> _What the task asks_
Among the entries, find each line that includes the string "управления" and list it.

--- Entries shown ---

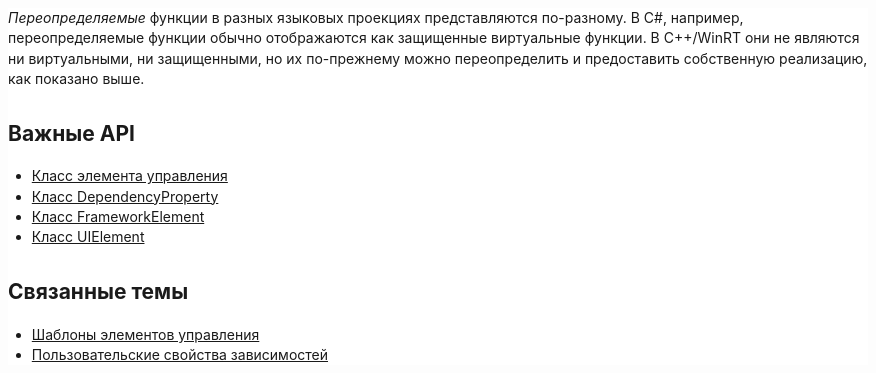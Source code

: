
 ```cppwinrt
```

*Переопределяемые* функции в разных языковых проекциях представляются по-разному. В C#, например, переопределяемые функции обычно отображаются как защищенные виртуальные функции. В C++/WinRT они не являются ни виртуальными, ни защищенными, но их по-прежнему можно переопределить и предоставить собственную реализацию, как показано выше.

## <a name="important-apis"></a>Важные API
* [Класс элемента управления](/uwp/api/windows.ui.xaml.controls.control)
* [Класс DependencyProperty](/uwp/api/windows.ui.xaml.dependencyproperty)
* [Класс FrameworkElement](/uwp/api/windows.ui.xaml.frameworkelement)
* [Класс UIElement](/uwp/api/windows.ui.xaml.uielement)

## <a name="related-topics"></a>Связанные темы
* [Шаблоны элементов управления](/windows/uwp/design/controls-and-patterns/control-templates)
* [Пользовательские свойства зависимостей](/windows/uwp/xaml-platform/custom-dependency-properties)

---

> _Output for this task_
* [Класс элемента управления](/uwp/api/windows.ui.xaml.controls.control)
* [Шаблоны элементов управления](/windows/uwp/design/controls-and-patterns/control-templates)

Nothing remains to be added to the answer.